Restate word for word the line containing "- [P5394](archieve/P5394/Solution.md)" and each line that follows it, through the last line below, and nothing else.
*** Opening of Input data ***
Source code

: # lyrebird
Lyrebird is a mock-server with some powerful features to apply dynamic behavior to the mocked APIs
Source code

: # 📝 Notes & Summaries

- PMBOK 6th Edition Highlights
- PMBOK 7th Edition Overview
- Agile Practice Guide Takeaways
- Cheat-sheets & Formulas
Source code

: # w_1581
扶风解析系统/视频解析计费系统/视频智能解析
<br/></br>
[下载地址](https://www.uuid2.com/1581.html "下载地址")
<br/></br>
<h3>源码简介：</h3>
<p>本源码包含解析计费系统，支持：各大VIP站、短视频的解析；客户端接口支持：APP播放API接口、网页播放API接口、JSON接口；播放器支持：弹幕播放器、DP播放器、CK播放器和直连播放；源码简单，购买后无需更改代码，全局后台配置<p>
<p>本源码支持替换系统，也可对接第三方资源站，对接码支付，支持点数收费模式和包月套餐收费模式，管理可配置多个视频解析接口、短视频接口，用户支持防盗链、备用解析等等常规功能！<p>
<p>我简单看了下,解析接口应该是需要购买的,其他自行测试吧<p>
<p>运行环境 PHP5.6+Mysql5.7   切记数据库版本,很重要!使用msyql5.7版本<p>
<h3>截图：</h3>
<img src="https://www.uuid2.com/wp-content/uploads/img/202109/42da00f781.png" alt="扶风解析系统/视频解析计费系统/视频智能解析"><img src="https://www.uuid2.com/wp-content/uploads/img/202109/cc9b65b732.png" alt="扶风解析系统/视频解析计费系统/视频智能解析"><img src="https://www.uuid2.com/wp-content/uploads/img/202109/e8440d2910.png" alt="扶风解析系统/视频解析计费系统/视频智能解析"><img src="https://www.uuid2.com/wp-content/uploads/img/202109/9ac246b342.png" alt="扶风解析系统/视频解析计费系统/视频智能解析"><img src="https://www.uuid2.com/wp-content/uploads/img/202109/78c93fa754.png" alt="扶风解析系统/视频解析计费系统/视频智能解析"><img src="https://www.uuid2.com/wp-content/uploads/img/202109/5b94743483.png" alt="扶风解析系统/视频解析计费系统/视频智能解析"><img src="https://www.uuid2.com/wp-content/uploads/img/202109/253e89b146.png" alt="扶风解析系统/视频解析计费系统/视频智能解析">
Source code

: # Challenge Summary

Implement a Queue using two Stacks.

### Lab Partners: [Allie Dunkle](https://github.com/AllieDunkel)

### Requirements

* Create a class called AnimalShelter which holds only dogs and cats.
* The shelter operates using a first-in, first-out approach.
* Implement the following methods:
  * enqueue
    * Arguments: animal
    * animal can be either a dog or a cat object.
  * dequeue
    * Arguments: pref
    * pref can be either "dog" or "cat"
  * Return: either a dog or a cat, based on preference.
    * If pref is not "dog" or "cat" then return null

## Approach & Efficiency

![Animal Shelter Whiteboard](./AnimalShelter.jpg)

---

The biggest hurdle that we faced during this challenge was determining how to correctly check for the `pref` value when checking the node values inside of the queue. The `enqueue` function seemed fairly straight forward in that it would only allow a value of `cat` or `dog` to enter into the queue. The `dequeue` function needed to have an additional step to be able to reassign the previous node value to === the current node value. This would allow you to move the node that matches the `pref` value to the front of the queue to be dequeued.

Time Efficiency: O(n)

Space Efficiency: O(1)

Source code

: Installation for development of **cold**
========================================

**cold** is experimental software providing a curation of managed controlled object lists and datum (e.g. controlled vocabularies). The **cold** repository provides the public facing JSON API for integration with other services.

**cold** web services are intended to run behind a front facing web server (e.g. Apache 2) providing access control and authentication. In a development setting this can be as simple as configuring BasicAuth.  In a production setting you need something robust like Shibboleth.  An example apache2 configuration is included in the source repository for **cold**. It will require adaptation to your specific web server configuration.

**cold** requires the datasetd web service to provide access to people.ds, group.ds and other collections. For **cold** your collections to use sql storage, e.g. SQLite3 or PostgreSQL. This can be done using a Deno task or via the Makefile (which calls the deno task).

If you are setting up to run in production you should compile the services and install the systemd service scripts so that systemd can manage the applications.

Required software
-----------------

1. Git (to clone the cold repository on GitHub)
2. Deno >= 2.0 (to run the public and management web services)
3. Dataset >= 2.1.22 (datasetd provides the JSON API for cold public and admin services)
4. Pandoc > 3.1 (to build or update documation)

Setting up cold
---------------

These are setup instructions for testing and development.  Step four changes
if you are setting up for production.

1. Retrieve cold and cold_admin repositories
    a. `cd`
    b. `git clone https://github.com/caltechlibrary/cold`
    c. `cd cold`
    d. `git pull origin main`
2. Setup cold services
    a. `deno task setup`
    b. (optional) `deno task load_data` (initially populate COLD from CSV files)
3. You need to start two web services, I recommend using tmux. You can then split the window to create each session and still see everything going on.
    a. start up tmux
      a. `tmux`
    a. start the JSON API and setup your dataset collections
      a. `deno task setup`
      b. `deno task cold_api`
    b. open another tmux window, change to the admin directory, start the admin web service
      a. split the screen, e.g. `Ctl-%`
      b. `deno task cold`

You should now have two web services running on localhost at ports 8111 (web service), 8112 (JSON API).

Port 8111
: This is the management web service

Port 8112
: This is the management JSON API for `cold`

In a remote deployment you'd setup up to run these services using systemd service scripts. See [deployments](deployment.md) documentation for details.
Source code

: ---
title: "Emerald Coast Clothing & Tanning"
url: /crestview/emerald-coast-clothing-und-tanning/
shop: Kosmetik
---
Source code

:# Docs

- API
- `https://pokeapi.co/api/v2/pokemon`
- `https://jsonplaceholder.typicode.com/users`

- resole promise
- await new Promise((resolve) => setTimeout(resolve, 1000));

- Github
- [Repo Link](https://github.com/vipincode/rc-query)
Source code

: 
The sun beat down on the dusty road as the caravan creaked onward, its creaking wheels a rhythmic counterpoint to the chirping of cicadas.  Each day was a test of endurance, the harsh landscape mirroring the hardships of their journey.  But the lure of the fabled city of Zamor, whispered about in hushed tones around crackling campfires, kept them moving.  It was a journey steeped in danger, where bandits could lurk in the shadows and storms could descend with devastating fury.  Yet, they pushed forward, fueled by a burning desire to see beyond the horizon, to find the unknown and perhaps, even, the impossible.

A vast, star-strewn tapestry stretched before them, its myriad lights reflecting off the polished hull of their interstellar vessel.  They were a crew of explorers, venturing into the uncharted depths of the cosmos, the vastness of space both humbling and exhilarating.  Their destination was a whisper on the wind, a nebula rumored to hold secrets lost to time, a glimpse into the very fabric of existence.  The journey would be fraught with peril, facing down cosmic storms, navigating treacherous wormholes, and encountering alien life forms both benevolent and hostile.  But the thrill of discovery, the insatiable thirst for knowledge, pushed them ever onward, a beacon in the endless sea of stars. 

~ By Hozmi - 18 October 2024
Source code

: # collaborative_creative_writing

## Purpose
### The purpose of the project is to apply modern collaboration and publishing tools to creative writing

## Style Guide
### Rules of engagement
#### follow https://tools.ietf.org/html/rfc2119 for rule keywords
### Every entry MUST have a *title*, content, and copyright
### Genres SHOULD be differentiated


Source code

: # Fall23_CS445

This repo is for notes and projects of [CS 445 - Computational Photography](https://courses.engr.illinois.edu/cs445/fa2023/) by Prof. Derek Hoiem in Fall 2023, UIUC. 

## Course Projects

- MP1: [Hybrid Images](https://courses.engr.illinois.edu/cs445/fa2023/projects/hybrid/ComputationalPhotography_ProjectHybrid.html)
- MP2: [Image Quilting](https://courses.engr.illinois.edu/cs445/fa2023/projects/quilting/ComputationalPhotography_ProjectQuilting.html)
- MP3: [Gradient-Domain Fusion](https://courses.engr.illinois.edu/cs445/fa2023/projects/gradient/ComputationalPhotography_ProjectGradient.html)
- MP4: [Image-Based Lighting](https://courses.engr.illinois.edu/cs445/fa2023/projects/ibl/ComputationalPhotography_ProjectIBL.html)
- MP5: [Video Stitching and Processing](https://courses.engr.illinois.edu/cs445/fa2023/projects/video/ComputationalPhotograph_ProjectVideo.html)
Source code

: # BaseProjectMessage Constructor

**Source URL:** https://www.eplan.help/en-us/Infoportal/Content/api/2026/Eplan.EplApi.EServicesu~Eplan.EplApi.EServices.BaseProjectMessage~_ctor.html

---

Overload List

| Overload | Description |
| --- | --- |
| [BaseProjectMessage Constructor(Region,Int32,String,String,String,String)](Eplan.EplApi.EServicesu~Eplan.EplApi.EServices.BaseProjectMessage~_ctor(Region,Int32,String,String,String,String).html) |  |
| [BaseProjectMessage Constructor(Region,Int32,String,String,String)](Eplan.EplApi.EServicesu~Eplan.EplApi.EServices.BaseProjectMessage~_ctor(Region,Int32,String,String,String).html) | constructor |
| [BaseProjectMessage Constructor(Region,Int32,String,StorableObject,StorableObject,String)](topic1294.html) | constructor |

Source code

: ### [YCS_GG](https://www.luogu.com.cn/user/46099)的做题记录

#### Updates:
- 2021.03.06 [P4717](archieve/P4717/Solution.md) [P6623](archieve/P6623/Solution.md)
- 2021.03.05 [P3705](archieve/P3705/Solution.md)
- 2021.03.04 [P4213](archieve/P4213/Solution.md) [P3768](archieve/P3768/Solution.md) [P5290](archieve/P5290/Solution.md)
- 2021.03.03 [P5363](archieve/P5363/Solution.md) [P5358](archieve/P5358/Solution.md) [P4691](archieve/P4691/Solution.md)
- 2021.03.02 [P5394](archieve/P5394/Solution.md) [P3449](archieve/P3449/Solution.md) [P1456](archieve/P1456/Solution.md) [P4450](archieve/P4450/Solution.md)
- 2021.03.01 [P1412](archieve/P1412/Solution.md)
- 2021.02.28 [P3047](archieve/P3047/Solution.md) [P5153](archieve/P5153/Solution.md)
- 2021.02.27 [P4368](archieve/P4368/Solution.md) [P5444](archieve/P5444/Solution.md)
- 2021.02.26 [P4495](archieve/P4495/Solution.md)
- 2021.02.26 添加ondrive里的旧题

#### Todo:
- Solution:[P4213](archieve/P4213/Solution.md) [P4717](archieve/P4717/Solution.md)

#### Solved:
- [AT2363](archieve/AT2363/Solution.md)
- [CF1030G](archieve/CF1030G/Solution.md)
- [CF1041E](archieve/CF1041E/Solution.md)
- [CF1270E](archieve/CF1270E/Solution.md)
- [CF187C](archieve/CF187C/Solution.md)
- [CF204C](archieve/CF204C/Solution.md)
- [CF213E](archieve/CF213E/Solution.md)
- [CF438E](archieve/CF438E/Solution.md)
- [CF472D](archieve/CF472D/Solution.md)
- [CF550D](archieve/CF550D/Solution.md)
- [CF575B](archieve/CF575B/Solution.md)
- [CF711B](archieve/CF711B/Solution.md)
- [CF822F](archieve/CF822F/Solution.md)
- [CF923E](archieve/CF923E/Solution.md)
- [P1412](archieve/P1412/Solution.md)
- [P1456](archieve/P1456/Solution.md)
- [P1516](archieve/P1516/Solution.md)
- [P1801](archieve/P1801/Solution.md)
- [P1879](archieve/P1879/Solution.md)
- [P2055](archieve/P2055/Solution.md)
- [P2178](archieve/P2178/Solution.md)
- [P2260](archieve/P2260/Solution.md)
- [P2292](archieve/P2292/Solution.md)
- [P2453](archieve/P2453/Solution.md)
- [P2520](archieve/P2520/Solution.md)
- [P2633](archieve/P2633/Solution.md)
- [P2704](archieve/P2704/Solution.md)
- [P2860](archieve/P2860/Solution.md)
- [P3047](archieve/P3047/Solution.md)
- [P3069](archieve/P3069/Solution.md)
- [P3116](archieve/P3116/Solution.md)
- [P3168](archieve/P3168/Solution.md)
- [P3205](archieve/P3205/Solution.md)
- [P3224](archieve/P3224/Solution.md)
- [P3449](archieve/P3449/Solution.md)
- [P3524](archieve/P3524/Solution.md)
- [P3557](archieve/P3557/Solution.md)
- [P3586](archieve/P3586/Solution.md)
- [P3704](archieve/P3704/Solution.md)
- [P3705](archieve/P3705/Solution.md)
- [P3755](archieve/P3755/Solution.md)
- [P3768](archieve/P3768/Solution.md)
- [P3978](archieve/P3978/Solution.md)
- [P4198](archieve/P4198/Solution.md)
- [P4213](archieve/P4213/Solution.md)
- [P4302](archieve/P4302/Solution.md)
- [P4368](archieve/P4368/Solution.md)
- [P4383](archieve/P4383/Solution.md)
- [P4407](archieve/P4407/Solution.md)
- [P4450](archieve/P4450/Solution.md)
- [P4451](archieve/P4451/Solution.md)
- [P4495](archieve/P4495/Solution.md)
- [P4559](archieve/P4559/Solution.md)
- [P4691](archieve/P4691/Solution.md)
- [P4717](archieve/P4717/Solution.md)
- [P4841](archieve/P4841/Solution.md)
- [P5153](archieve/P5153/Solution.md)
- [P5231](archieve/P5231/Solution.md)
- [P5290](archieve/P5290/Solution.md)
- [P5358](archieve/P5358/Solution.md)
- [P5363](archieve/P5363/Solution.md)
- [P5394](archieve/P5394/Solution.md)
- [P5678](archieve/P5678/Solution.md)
*** Close of Input data ***
## Output below
- [P5394](archieve/P5394/Solution.md)
- [P5678](archieve/P5678/Solution.md)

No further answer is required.